▶ _Exercise details_: Go through the material under this sentence. Return every line holding "automatically".

▶ _Data to process_:
#####

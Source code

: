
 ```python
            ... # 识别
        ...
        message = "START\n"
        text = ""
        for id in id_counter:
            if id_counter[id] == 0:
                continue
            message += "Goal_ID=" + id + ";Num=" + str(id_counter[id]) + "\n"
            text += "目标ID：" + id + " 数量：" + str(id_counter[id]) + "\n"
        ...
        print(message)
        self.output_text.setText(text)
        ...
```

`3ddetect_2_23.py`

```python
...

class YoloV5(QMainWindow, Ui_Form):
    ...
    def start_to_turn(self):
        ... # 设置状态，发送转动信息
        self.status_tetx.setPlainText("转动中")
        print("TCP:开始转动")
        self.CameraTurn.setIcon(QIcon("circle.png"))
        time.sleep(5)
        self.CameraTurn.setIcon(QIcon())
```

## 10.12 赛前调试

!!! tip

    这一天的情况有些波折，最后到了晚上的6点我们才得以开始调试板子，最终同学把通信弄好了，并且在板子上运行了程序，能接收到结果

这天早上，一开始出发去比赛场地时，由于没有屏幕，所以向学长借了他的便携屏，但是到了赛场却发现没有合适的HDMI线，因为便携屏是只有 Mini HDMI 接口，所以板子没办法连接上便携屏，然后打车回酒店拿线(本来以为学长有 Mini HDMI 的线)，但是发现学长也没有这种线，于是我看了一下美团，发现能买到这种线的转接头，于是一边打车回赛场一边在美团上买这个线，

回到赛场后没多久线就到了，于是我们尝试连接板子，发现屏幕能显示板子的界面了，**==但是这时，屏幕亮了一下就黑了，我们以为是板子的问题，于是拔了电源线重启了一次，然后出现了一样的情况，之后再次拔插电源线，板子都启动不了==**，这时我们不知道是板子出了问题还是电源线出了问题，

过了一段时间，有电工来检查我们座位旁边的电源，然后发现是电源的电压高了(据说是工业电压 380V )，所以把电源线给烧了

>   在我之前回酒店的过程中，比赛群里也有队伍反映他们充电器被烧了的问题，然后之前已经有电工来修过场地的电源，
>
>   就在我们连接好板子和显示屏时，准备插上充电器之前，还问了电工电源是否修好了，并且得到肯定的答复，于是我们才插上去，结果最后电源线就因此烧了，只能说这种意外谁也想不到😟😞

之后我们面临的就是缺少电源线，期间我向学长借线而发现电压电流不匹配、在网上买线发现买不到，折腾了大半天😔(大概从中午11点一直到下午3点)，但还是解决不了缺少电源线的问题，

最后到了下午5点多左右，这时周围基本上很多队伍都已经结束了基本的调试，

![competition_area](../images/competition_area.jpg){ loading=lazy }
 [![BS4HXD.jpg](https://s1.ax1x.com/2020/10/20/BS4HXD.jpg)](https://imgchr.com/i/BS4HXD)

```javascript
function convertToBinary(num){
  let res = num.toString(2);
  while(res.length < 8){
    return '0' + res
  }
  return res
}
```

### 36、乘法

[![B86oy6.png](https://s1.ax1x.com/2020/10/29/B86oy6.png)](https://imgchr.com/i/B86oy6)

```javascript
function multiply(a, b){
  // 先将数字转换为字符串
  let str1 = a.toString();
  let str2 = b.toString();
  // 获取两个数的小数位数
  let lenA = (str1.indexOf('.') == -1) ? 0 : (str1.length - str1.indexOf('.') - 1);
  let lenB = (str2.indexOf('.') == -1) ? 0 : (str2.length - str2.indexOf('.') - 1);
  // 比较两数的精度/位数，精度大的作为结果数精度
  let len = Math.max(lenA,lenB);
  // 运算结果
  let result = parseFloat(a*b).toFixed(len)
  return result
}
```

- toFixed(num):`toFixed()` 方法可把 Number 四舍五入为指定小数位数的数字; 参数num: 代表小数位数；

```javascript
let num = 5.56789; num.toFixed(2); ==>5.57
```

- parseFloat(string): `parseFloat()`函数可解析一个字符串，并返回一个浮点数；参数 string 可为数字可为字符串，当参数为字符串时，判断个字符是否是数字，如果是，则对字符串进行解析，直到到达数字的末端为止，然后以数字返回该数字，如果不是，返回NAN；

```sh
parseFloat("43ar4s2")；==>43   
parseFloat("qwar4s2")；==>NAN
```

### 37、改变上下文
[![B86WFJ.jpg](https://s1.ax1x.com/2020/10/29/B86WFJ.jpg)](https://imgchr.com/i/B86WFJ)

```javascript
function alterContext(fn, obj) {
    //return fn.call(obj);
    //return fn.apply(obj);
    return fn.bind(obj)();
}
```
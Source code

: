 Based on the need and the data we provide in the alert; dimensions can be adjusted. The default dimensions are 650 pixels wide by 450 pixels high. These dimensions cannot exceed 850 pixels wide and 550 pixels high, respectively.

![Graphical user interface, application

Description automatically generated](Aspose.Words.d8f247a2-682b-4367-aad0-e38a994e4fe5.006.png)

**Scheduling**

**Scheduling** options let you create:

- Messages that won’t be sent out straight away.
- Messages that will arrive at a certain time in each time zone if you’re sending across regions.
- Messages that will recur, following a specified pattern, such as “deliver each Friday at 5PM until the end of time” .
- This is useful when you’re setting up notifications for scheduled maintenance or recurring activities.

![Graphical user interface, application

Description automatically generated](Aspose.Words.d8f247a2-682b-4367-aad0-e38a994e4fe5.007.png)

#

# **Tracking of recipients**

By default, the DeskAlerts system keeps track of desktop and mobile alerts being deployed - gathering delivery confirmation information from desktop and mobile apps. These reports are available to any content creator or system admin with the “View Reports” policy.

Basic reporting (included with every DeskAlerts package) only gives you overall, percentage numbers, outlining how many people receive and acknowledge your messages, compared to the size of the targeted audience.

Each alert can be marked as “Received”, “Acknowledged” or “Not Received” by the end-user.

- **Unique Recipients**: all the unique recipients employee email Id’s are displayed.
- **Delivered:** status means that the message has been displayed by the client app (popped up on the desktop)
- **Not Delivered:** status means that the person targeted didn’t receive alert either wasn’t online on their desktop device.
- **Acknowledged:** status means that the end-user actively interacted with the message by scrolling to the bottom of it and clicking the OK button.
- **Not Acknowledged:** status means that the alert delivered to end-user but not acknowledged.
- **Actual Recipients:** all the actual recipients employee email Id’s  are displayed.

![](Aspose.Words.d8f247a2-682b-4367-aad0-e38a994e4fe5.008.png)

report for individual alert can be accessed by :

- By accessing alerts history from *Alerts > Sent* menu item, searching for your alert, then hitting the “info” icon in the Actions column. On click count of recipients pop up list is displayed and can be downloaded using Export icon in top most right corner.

#####

▶ _Expected answer_:
Description automatically generated](Aspose.Words.d8f247a2-682b-4367-aad0-e38a994e4fe5.006.png)
Description automatically generated](Aspose.Words.d8f247a2-682b-4367-aad0-e38a994e4fe5.007.png)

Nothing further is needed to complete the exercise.